┌────────
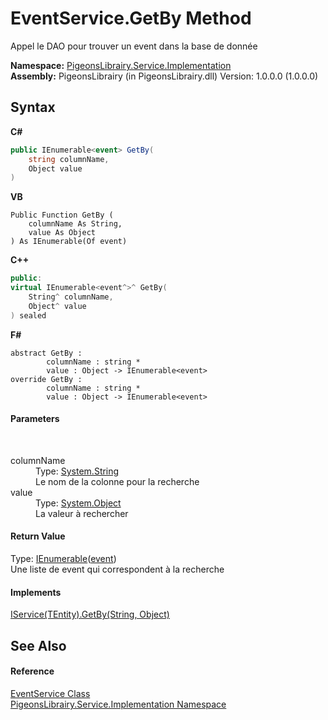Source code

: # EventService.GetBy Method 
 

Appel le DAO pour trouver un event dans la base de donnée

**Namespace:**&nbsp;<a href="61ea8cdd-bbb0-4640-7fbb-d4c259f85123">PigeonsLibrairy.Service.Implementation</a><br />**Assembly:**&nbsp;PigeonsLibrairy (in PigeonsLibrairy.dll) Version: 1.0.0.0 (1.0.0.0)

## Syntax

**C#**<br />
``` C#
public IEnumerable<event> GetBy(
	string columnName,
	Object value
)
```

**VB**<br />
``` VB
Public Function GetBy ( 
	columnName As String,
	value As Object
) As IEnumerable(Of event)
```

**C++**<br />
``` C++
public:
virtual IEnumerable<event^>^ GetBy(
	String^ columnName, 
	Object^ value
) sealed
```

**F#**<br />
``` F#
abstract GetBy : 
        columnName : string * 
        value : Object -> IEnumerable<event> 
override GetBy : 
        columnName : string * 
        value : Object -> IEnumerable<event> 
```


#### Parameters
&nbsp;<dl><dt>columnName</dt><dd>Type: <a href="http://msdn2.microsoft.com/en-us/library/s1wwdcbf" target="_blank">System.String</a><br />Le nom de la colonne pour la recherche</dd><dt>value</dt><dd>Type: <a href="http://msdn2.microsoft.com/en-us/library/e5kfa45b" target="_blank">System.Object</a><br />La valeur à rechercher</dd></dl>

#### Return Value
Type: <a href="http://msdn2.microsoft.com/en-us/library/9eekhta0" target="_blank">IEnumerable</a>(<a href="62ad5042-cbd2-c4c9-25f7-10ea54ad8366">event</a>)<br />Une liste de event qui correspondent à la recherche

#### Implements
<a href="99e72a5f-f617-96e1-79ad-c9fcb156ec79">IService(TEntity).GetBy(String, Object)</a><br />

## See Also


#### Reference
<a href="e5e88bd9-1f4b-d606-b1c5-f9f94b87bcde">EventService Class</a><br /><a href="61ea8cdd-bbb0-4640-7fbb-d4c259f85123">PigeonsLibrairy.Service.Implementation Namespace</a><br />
└────────
┌────────
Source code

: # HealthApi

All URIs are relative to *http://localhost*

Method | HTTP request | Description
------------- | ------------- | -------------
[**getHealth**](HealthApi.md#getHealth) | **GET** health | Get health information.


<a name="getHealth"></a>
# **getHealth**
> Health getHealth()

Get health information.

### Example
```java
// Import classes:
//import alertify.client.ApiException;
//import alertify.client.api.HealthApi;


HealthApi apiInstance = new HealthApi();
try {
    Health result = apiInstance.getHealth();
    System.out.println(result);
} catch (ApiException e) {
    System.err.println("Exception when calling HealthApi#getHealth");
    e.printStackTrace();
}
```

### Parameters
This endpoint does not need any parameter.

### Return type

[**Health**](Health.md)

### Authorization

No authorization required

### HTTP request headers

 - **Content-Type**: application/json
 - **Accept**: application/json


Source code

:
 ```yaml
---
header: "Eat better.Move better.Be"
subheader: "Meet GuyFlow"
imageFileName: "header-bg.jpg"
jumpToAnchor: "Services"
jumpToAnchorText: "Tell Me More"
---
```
└────────
How many lines in the material contain the string "microsoft"? Reply with the number and nothing else.

2